I think you may have accidentally uploaded the same terracotta-server.log twice.

Can you please add the other log ? Also please try with the latest nightly build from trunk ? It can be found at http://www.terracotta.org/confluence/display/orgsite/Download

Saravanan

But still facing the problem with Network based Active-Passive. I mapped my "logfiles" folder on the network and started with 2 tc servers on 2 different machines.

I am a little confused. Do you mean that you are using the same data directory over the Network using NFS or SAMBA when you say you "mapped your logfiles on the network" ? For Network based Active-Passive you dont have to do that.

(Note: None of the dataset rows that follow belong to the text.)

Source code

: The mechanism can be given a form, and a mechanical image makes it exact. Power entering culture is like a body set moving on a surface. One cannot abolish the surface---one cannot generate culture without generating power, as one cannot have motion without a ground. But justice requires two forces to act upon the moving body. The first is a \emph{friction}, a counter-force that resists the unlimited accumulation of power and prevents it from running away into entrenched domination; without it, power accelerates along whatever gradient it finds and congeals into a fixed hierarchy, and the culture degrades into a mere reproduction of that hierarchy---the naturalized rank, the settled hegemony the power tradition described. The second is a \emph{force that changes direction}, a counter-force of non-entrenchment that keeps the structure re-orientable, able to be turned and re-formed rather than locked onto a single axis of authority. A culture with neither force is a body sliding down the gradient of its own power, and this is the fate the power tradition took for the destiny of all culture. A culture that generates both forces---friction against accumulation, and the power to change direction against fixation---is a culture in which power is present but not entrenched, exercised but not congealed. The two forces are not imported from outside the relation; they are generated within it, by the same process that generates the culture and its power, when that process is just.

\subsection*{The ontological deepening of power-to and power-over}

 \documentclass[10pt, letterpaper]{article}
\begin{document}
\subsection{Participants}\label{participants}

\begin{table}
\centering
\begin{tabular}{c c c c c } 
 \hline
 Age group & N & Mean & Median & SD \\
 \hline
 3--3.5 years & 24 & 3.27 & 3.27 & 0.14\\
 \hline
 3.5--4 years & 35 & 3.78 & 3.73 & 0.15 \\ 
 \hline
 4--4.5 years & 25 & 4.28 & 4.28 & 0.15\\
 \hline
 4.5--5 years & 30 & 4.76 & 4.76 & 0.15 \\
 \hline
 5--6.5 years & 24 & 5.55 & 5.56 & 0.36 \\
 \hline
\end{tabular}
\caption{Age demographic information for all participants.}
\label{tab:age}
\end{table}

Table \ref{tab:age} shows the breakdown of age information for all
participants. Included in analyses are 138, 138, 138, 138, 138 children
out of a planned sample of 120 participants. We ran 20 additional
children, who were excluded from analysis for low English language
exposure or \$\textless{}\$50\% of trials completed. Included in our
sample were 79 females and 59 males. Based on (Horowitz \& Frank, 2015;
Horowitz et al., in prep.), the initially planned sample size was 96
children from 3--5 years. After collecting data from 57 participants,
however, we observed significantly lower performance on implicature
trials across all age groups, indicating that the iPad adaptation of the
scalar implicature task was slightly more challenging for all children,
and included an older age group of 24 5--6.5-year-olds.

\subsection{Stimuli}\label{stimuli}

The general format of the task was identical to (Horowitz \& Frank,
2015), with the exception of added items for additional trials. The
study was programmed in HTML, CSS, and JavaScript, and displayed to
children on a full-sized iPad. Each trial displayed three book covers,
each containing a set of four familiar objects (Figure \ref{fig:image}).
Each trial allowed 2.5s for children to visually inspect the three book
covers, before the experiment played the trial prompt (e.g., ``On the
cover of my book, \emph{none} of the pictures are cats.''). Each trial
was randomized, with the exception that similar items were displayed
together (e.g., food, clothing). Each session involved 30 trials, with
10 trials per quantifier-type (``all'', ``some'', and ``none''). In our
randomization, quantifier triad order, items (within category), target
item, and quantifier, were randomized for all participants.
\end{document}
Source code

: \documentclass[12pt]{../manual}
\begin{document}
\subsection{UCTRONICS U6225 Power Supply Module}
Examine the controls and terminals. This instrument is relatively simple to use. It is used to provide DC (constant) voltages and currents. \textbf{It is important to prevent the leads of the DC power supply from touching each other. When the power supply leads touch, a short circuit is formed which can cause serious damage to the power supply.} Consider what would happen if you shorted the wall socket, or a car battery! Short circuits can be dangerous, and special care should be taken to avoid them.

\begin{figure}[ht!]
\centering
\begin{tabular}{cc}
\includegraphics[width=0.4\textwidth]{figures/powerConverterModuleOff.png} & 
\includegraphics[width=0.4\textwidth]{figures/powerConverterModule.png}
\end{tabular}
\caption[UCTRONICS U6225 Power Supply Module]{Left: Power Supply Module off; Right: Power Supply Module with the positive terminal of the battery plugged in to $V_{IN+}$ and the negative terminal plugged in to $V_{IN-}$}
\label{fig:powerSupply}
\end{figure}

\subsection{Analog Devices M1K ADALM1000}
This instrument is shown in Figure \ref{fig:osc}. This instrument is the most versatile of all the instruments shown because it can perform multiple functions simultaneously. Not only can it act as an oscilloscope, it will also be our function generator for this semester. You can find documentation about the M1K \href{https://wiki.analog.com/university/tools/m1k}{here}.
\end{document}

The data is synched over the network by TC server and you dont have to have a shared disk (over network or otherwise)

Disk-based Active Passive :
1) Set persistency to permanent-store in tc-config
2) Have a common shared disk for data (NFS, SMB, SAN or local disk)
3) Make sure that the tc.property l2.ha.network.enabled is NOT set to true.

Network-based Active Passive :
1) Set persistency to temporary-swap-only in tc-config
2) Have a differernt data directory for each server
3) Make sure that the tc.property l2.ha.network.enabled is set to true.

I also recommend that you use the latest nightly build from trunk for testing Network-based Active Passive.

Hopefully that helps.

Saravanan

PS : You could catch us in our IRC channel if you need further help.

I see from the logs that you have enabled Network based Active-Passive. If you want to use the same data directory, you probably want to try disk based ACTIVE-PASSIVE, in which case disable Network based ACTIVE-PASSIVE. (It is in the tc.properties and turned off by default)

Also clean up data directory, kill all clients and start fresh.